Everyone is talking about ChatGPT at the moment, and for good reason. Whether you’ve been reading articles impressively written by the AI itself or hearing about how it will transform [insert industry of your choice], the internet is abuzz with predictions about the impact of Open AI’s latest Large Language Model (LLM). One area it is speculated that ChatGPT could transform is market research and vendor discovery. In this blog, we’ll look at exactly what this would mean and why ChatGPT might not actually be up to the task.

A powerful chatbot with a penchant for lies

So, what is ChatGPT? We have all seen ChatGPT’s impressive outputs. But, before we launch into specific examples, let’s briefly look at how this technology works.

In its own words:

“ChatGPT-3 is a variation of GPT-3 (Generative Pre-trained Transformer 3) that has been specifically trained for conversational tasks such as chatbots and dialogue systems. It has been fine-tuned to generate more natural and human-like responses in conversational contexts.”

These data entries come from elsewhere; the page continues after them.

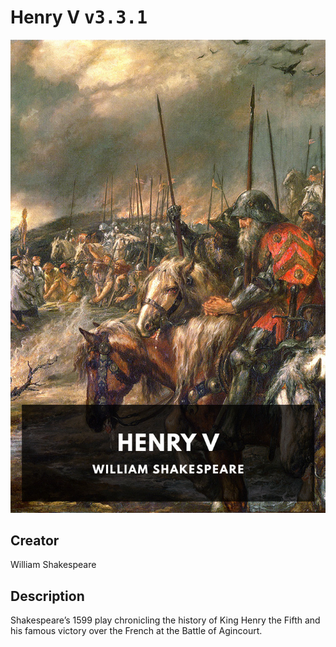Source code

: 
# Henry V <kbd>v3.3.1</kbd>

<center>
  <img src="./cover-1024.jpg"/>
</center>

## Creator
William Shakespeare

## Description
Shakespeare’s 1599 play chronicling the history of King Henry the Fifth and his famous victory over the French at the Battle of Agincourt.
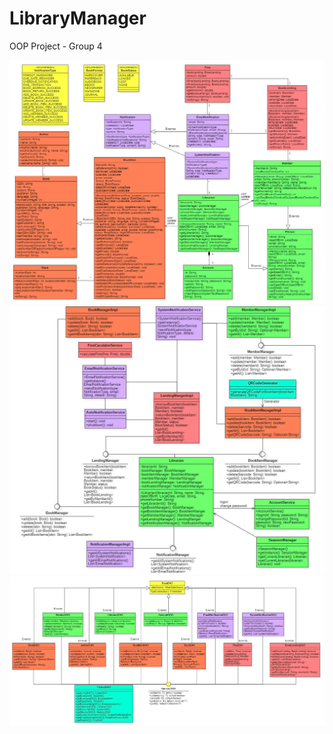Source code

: # LibraryManager
OOP Project - Group 4 


![Image Alt](https://github.com/ducahn2004/LibraryManager/blob/d3a377c8e149350cb1fd57d5957287911a2204dd/UMLOOP1.jpg)
![Image Alt](https://github.com/ducahn2004/LibraryManager/blob/d3a377c8e149350cb1fd57d5957287911a2204dd/UMLOOP2.jpg)
![Image Alt](https://github.com/ducahn2004/LibraryManager/blob/d3a377c8e149350cb1fd57d5957287911a2204dd/UMLOOP3.jpg)
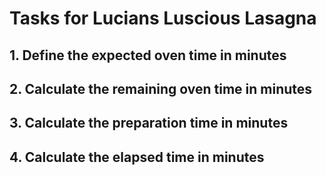 
# Tasks for Lucians Luscious Lasagna

## 1. Define the expected oven time in minutes

## 2. Calculate the remaining oven time in minutes

## 3. Calculate the preparation time in minutes

## 4. Calculate the elapsed time in minutes


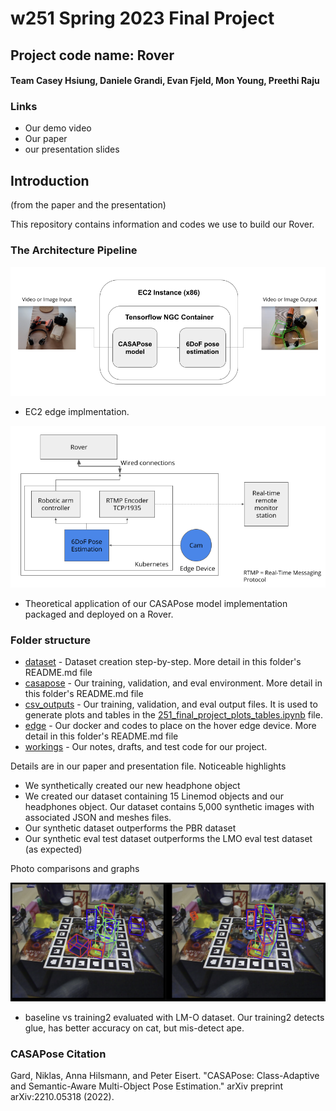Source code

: # w251 Spring 2023 Final Project

## Project code name: Rover
#### Team Casey Hsiung, Daniele Grandi, Evan Fjeld, Mon Young, Preethi Raju

### Links
- Our demo video
- Our paper
- our presentation slides

## Introduction
(from the paper and the presentation)

This repository contains information and codes we use to build our Rover.

### The Architecture Pipeline

![edge](img/edge.png)
-  EC2 edge implmentation.

![edgeapp](img/edge_app.png)
-  Theoretical application of our CASAPose model implementation packaged and deployed on a Rover.

### Folder structure

- [dataset](dataset) - Dataset creation step-by-step. More detail in this folder's README.md file
- [casapose](casapose) - Our training, validation, and eval environment. More detail in this folder's README.md file
- [csv_outputs](csv_outputs) - Our training, validation, and eval output files. It is used to generate plots and tables in the [251_final_project_plots_tables.ipynb](251_final_project_plots_tables.ipynb) file.
- [edge](edge) - Our docker and codes to place on the hover edge device. More detail in this folder's README.md file
- [workings](workings) - Our notes, drafts, and test code for our project.

Details are in our paper and presentation file. Noticeable highlights
- We synthetically created our new headphone object 
- We created our dataset containing 15 Linemod objects and our headphones object. Our dataset contains 5,000 synthetic images with associated JSON and meshes files.
- Our synthetic dataset outperforms the PBR dataset
- Our synthetic eval test dataset outperforms the LMO eval test dataset (as expected)

Photo comparisons and graphs

![comparison1](img/8_vs_obj16_lmo_compare.png)
-  baseline vs training2 evaluated with LM-O dataset. Our training2 detects glue, has better accuracy on cat, but mis-detect ape.

### CASAPose Citation

Gard, Niklas, Anna Hilsmann, and Peter Eisert. "CASAPose: Class-Adaptive and Semantic-Aware Multi-Object Pose Estimation." arXiv preprint arXiv:2210.05318 (2022).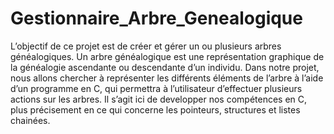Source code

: # Gestionnaire_Arbre_Genealogique

L’objectif de ce projet est de créer et gérer un ou plusieurs arbres généalogiques. Un arbre généalogique est une représentation graphique de la généalogie ascendante ou descendante d’un individu. Dans notre projet, nous allons chercher à représenter les différents éléments de l’arbre à l’aide d’un programme en C, qui permettra à l’utilisateur d’effectuer plusieurs actions sur les arbres. Il s’agit ici de developper nos compétences en C, plus précisement en ce qui concerne les pointeurs, structures et listes chainées.
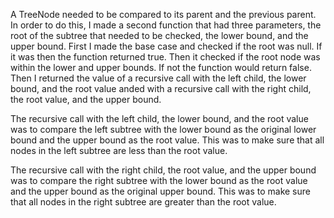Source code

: A TreeNode needed to be compared to its parent and the previous parent. In order to do this, I made a second function that had three parameters, the root of the subtree that needed to be checked, the lower bound, and the upper bound. First I made the base case and checked if the root was null. If it was then the function returned true. Then it checked if the root node was within the lower and upper bounds. If not the function would return false. Then I returned the value of a recursive call with the left child, the lower bound, and the root value anded with a recursive call with the right child, the root value, and the upper bound.

The recursive call with the left child, the lower bound, and the root value was to compare the left subtree with the lower bound as the original lower bound and the upper bound as the root value. This was to make sure that all nodes in the left subtree are less than the root value. 

The recursive call with the right child, the root value, and the upper bound was to compare the right subtree with the lower bound as the root value and the upper bound as the original upper bound. This was to make sure that all nodes in the right subtree are greater than the root value. 
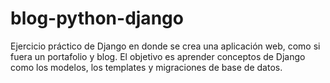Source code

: # blog-python-django
Ejercicio práctico de Django en donde se crea una aplicación web, como si fuera un portafolio y blog. El objetivo es aprender conceptos de Django como los modelos, los templates y migraciones de base de datos.
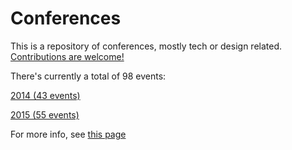 Conferences
=====================

This is a repository of conferences, mostly tech or design related. [Contributions are welcome!](contributing.md)

There's currently a total of 98 events:

[2014 (43 events)](2014)

[2015 (55 events)](2015)



For more info, see [this page](https://github.com/minhongrails/events)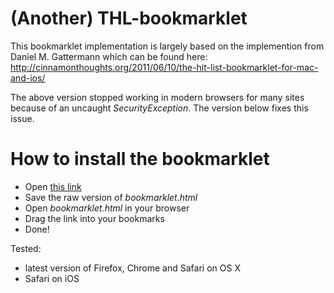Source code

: # (Another) THL-bookmarklet

This bookmarklet implementation is largely based on the implemention from Daniel M. Gattermann which can be found here: http://cinnamonthoughts.org/2011/06/10/the-hit-list-bookmarklet-for-mac-and-ios/

The above version stopped working in modern browsers for many sites because of an uncaught *SecurityException*. The version below fixes this issue.

# How to install the bookmarklet
- Open [this link](bookmarklet.html)
- Save the raw version of *bookmarklet.html* 
- Open *bookmarklet.html* in your browser
- Drag the link into your bookmarks
- Done!

Tested:
- latest version of Firefox, Chrome and Safari on OS X
- Safari on iOS









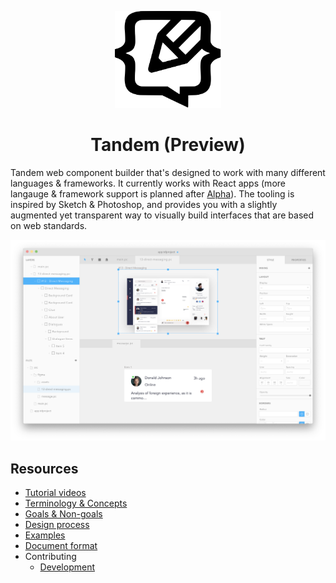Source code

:<p align="center">
  <img src="assets/logo.svg" width="170px">
  <h1 align="center">Tandem (Preview)</h1>
</p>

Tandem web component builder that's designed to work with many different languages & frameworks. It currently works with React apps (more langauge & framework support is planned after [Alpha](https://github.com/tandemcode/tandem/projects/10)). The tooling is inspired by Sketch & Photoshop, and provides you with a slightly augmented yet transparent way to visually build interfaces that are based on web standards. 

![Split view](./assets/screenshots/v10.1.7.png)

## Resources

- [Tutorial videos](https://www.youtube.com/playlist?list=PLCNS_PVbhoSXOrjiJQP7ZjZJ4YHULnB2y)
- [Terminology & Concepts](./docs/concepts.md)
- [Goals & Non-goals](./docs/goals.md)
- [Design process](./docs/design-process.md)
- [Examples](https://github.com/tandemcode/examples)
- [Document format](./docs/document-format.md)
- Contributing
  - [Development](./docs/contributing/development.md)
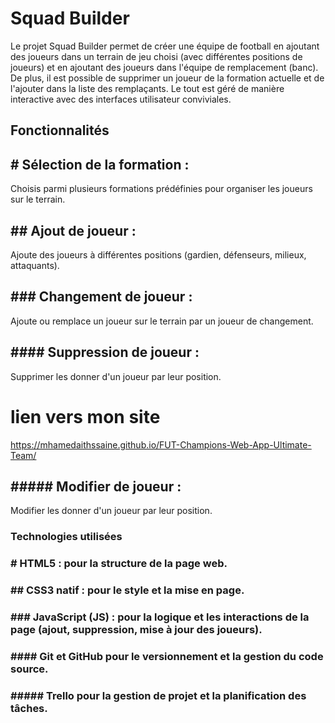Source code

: # Squad Builder
Le projet Squad Builder permet de créer une équipe de football en ajoutant des joueurs dans un terrain de jeu choisi (avec différentes positions de joueurs)
et en ajoutant des joueurs dans l'équipe de remplacement (banc). 
De plus, il est possible de supprimer un joueur de la formation actuelle et de l'ajouter dans la liste des remplaçants. 
Le tout est géré de manière interactive avec des interfaces utilisateur conviviales.

## Fonctionnalités

## # Sélection de la formation :
Choisis parmi plusieurs formations prédéfinies pour organiser les joueurs sur le terrain.

## ## Ajout de joueur :
Ajoute des joueurs à différentes positions (gardien, défenseurs, milieux, attaquants).

## ### Changement de joueur :
Ajoute ou remplace un joueur sur le terrain par un joueur de changement.

## #### Suppression de joueur : 
Supprimer les donner d'un joueur par leur position.

# lien vers mon site 
https://mhamedaithssaine.github.io/FUT-Champions-Web-App-Ultimate-Team/

## ##### Modifier de joueur  :
Modifier les donner d'un joueur par leur position.

### Technologies utilisées
### # HTML5 : pour la structure de la page web.
### ## CSS3 natif : pour le style et la mise en page.
### ### JavaScript (JS) : pour la logique et les interactions de la page (ajout, suppression, mise à jour des joueurs).
### #### Git et GitHub pour le versionnement et la gestion du code source.
### ##### Trello pour la gestion de projet et la planification des tâches.
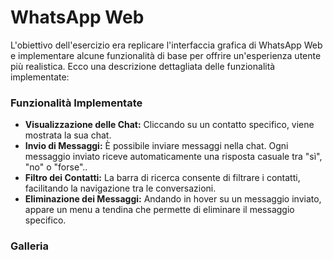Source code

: # WhatsApp Web
L'obiettivo dell'esercizio era replicare l'interfaccia grafica di WhatsApp Web e implementare alcune funzionalità di base per offrire un'esperienza utente più realistica.
Ecco una descrizione dettagliata delle funzionalità implementate:
### Funzionalità Implementate
- **Visualizzazione delle Chat:** Cliccando su un contatto specifico, viene mostrata la sua chat.
- **Invio di Messaggi:** È possibile inviare messaggi nella chat. Ogni messaggio inviato riceve automaticamente una risposta casuale tra "sì", "no" o "forse"..
- **Filtro dei Contatti:** La barra di ricerca consente di filtrare i contatti, facilitando la navigazione tra le conversazioni.
- **Eliminazione dei Messaggi:** Andando in hover su un messaggio inviato, appare un menu a tendina che permette di eliminare il messaggio specifico.

### Galleria
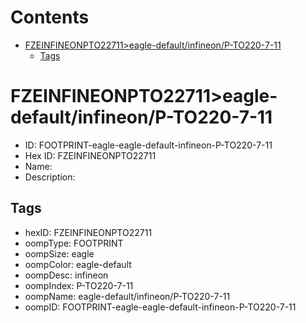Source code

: 



Contents
========

* [FZEINFINEONPTO22711>eagle-default/infineon/P-TO220-7-11](#fzeinfineonpto22711eagle-defaultinfineonp-to220-7-11)
	* [Tags](#tags)

# FZEINFINEONPTO22711>eagle-default/infineon/P-TO220-7-11

- ID: FOOTPRINT-eagle-eagle-default-infineon-P-TO220-7-11
- Hex ID: FZEINFINEONPTO22711
- Name: 
- Description: 

## Tags

- hexID: FZEINFINEONPTO22711
- oompType: FOOTPRINT
- oompSize: eagle
- oompColor: eagle-default
- oompDesc: infineon
- oompIndex: P-TO220-7-11
- oompName: eagle-default/infineon/P-TO220-7-11
- oompID: FOOTPRINT-eagle-eagle-default-infineon-P-TO220-7-11
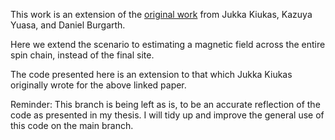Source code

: This work is an extension of the [original work](https://link.aps.org/doi/10.1103/PhysRevA.95.052132) from Jukka Kiukas, Kazuya Yuasa, and Daniel Burgarth. 

Here we extend the scenario to estimating a magnetic field across the entire spin chain, instead of the final site.

The code presented here is an extension to that which Jukka Kiukas originally wrote for the above linked paper.

Reminder: This branch is being left as is, to be an accurate reflection of the code as presented in my thesis. 
I will tidy up  and improve the general use of this code on the main branch.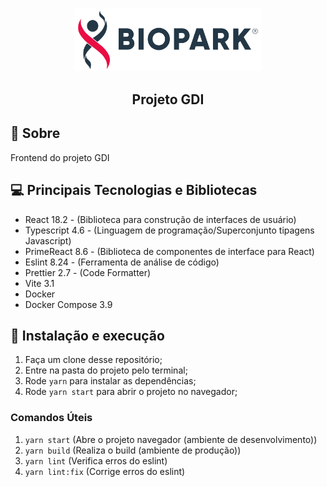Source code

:<h3 align="center">
<img alt="dev" width="300px" src="../.github/bioparkLogo.png" />
</h3>
<h2 align="center">
  Projeto GDI
</h2>

## 🚀 Sobre

Frontend do projeto GDI

## 💻 Principais Tecnologias e Bibliotecas

- React 18.2 - (Biblioteca para construção de interfaces de usuário)
- Typescript 4.6 - (Linguagem de programação/Superconjunto tipagens Javascript)
- PrimeReact 8.6 - (Biblioteca de componentes de interface para React)
- Eslint 8.24 - (Ferramenta de análise de código)
- Prettier 2.7 - (Code Formatter)
- Vite 3.1
- Docker
- Docker Compose 3.9

## 🚀 Instalação e execução

1. Faça um clone desse repositório;
2. Entre na pasta do projeto pelo terminal;
3. Rode `yarn` para instalar as dependências;
4. Rode `yarn start` para abrir o projeto no navegador;

### Comandos Úteis

1. `yarn start` (Abre o projeto navegador (ambiente de desenvolvimento))
2. `yarn build` (Realiza o build (ambiente de produção))
3. `yarn lint` (Verifica erros do eslint)
4. `yarn lint:fix` (Corrige erros do eslint)
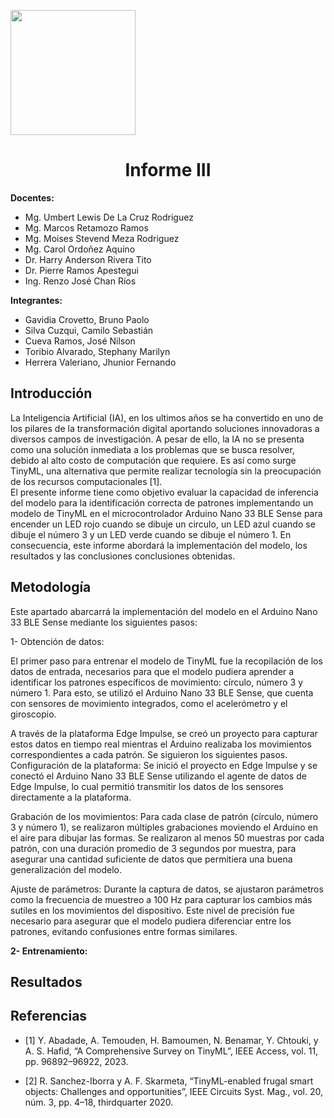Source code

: <p align="left">
  <img src="https://seeklogo.com/images/U/u-cayetano-heredia-logo-CA435ADF8C-seeklogo.com.png" width="200">
  <h1 align="center">Informe III</h1>
</p>
 
<strong>Docentes:</strong>
- Mg. Umbert Lewis De La Cruz Rodriguez 
- Mg. Marcos Retamozo Ramos
- Mg. Moises Stevend Meza Rodriguez
- Mg. Carol Ordoñez Aquino
- Dr. Harry Anderson Rivera Tito  
- Dr. Pierre Ramos Apestegui 
- Ing. Renzo José Chan Ríos

<strong>Integrantes:</strong>
- Gavidia Crovetto, Bruno Paolo
- Silva Cuzqui, Camilo Sebastián
- Cueva Ramos, José Nilson
- Toribio Alvarado, Stephany Marilyn
- Herrera Valeriano, Jhunior Fernando 

## Introducción

La Inteligencia Artificial (IA), en los ultimos años se ha convertido en uno de los pilares de la transformación digital aportando soluciones innovadoras a diversos campos de investigación. A pesar de ello, la IA no se presenta como una solución inmediata a los problemas que se busca resolver, debido al alto costo de computación que requiere. Es así como surge TinyML, una alternativa que permite realizar tecnología sin la preocupación de los recursos computacionales [1].  
El presente informe tiene como objetivo evaluar la capacidad de inferencia del modelo para la identificación correcta de patrones implementando un modelo de TinyML en el microcontrolador Arduino Nano 33 BLE Sense para encender un LED rojo cuando se dibuje un circulo, un LED azul cuando se dibuje el número 3 y un LED verde cuando se dibuje el número 1. En consecuencia, este informe abordará la implementación del modelo, los resultados y las conclusiones conclusiones obtenidas. 

## Metodología

Este apartado abarcarrá la implementación del modelo en el Arduino Nano 33 BLE Sense mediante los siguientes pasos:

1- Obtención de datos:

El primer paso para entrenar el modelo de TinyML fue la recopilación de los datos de entrada, necesarios para que el modelo pudiera aprender a identificar los patrones específicos de movimiento: círculo, número 3 y número 1. Para esto, se utilizó el Arduino Nano 33 BLE Sense, que cuenta con sensores de movimiento integrados, como el acelerómetro y el giroscopio.

A través de la plataforma Edge Impulse, se creó un proyecto para capturar estos datos en tiempo real mientras el Arduino realizaba los movimientos correspondientes a cada patrón. 
Se siguieron los siguientes pasos.
Configuración de la plataforma: Se inició el proyecto en Edge Impulse y se conectó el Arduino Nano 33 BLE Sense utilizando el agente de datos de Edge Impulse, lo cual permitió transmitir los datos de los sensores directamente a la plataforma.

Grabación de los movimientos: Para cada clase de patrón (círculo, número 3 y número 1), se realizaron múltiples grabaciones moviendo el Arduino en el aire para dibujar las formas. Se realizaron al menos 50 muestras por cada patrón, con una duración promedio de 3 segundos por muestra, para asegurar una cantidad suficiente de datos que permitiera una buena generalización del modelo.

Ajuste de parámetros: Durante la captura de datos, se ajustaron parámetros como la frecuencia de muestreo a 100 Hz para capturar los cambios más sutiles en los movimientos del dispositivo. Este nivel de precisión fue necesario para asegurar que el modelo pudiera diferenciar entre los patrones, evitando confusiones entre formas similares.

**2- Entrenamiento:** 

## Resultados

## Referencias

- [1]	Y. Abadade, A. Temouden, H. Bamoumen, N. Benamar, Y. Chtouki, y A. S. Hafid, “A Comprehensive Survey on TinyML”, IEEE Access, vol. 11, pp. 96892–96922, 2023.

- [2]	R. Sanchez-Iborra y A. F. Skarmeta, “TinyML-enabled frugal smart objects: Challenges and opportunities”, IEEE Circuits Syst. Mag., vol. 20, núm. 3, pp. 4–18, thirdquarter 2020.
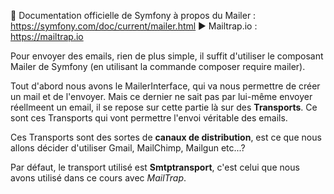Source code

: 📖 Documentation officielle de Symfony à propos du Mailer : https://symfony.com/doc/current/mailer.html
▶ Mailtrap.io : https://mailtrap.io

Pour envoyer des emails, rien de plus simple, il suffit d'utiliser le composant Mailer de Symfony (en utilisant la commande composer require mailer).

Tout d'abord nous avons le MailerInterface, qui va nous permettre de créer un mail et de l'envoyer. Mais ce dernier ne sait pas par lui-même envoyer réellmeent un email, il se repose sur cette partie là sur des **Transports**. Ce sont ces Transports qui vont permettre l'envoi véritable des emails. 

Ces Transports sont des sortes de **canaux de distribution**, est ce que nous allons décider d'utiliser Gmail, MailChimp, Mailgun etc...?

Par défaut, le transport utilisé est **Smtptransport**, c'est celui que nous avons utilisé dans ce cours avec *MailTrap*. 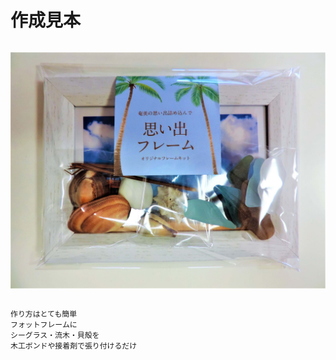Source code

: # 作成見本
<div class="columns"><div class="column">
   
![これはオリジナルフレームキットの１こです！](../画像/DSCN1383.jpg)
<div><div class="column">  
  
    作り方はとても簡単
    フォットフレームに
    シーグラス・流木・貝殻を
    木工ボンドや接着剤で張り付けるだけ

</div></div>
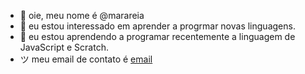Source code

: - 👋 oie, meu nome é @marareia
- 👀 eu estou interessado em aprender a progrmar novas linguagens.
- 🌱 eu estou aprendendo a programar recentemente a linguagem de JavaScript e Scratch.
- ツ meu email de contato é [email](lima.silva.maria2804@escola.pr.gov.br)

This definition raises an important point about what ChatGPT is designed for. Specifically, ChatGPT is an LLM designed to sound like a human when it gives you answers to specific user-asked questions. In other words, it is designed as a conversational Google-like experience. There is an important distinction to emphasise here. When answering questions, ChatGPT is primarily designed to sound like a human, not answer the questions factually accurately. This doesn’t mean ChatGPT won’t often answer correctly. But it does mean that it can very convincingly justify statements which are just outright false. This distinction will be important to keep in mind later, when we start thinking about applying ChatGPT tasks such as market and vendor discovery.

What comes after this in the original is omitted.